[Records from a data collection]
== Segment start ==

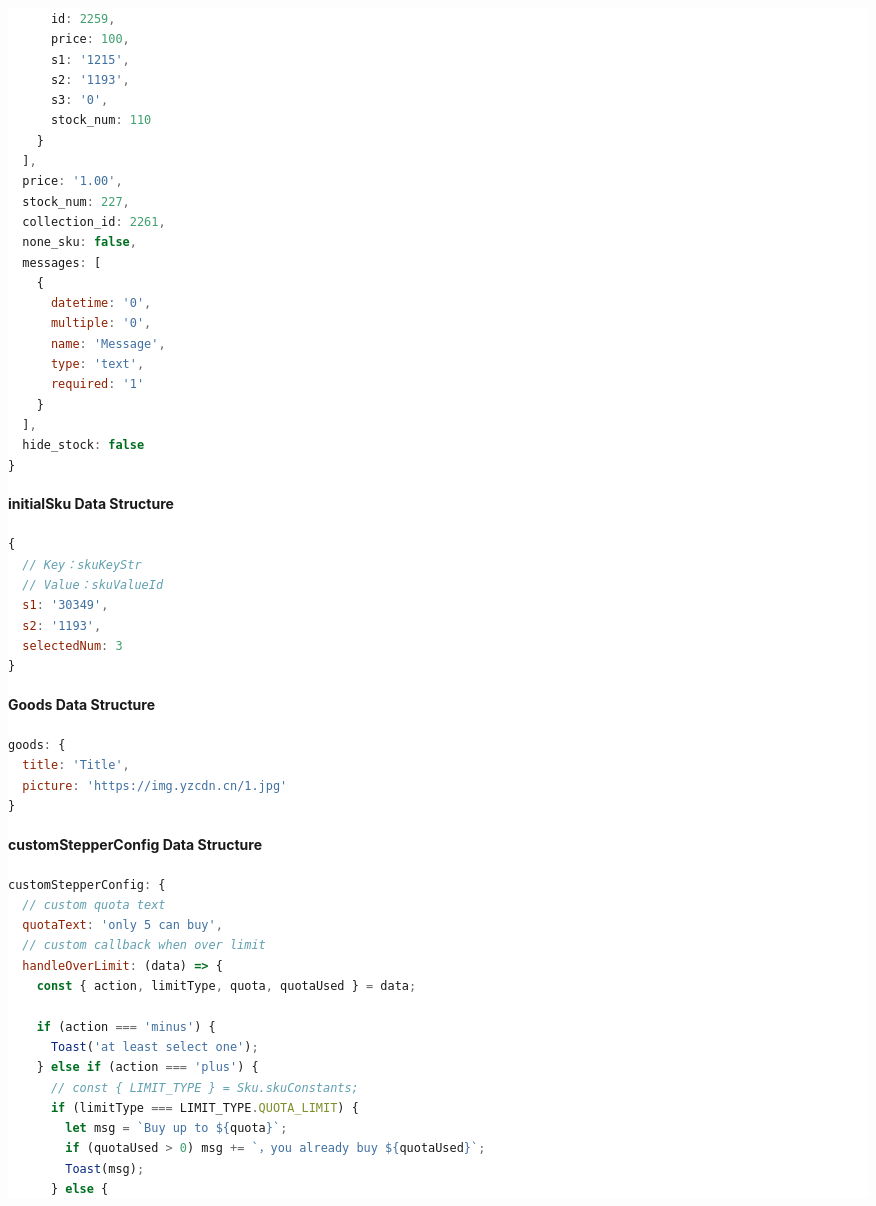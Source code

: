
 ```javascript
      id: 2259,
      price: 100,
      s1: '1215',
      s2: '1193',
      s3: '0',
      stock_num: 110
    }
  ],
  price: '1.00',
  stock_num: 227,
  collection_id: 2261,
  none_sku: false,
  messages: [
    {
      datetime: '0',
      multiple: '0',
      name: 'Message',
      type: 'text',
      required: '1'
    }
  ],
  hide_stock: false
}
```

#### initialSku Data Structure

```javascript
{
  // Key：skuKeyStr
  // Value：skuValueId
  s1: '30349',
  s2: '1193',
  selectedNum: 3
}
```

#### Goods Data Structure

```javascript
goods: {
  title: 'Title',
  picture: 'https://img.yzcdn.cn/1.jpg'
}
```


#### customStepperConfig Data Structure

```javascript
customStepperConfig: {
  // custom quota text
  quotaText: 'only 5 can buy',
  // custom callback when over limit
  handleOverLimit: (data) => {
    const { action, limitType, quota, quotaUsed } = data;

    if (action === 'minus') {
      Toast('at least select one');
    } else if (action === 'plus') {
      // const { LIMIT_TYPE } = Sku.skuConstants;
      if (limitType === LIMIT_TYPE.QUOTA_LIMIT) {
        let msg = `Buy up to ${quota}`;
        if (quotaUsed > 0) msg += `，you already buy ${quotaUsed}`;
        Toast(msg);
      } else {
```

== Segment end ==

### What you need to do
Each line above with the word "Structure" must be returned.

### Task solution
#### initialSku Data Structure
#### Goods Data Structure
#### customStepperConfig Data Structure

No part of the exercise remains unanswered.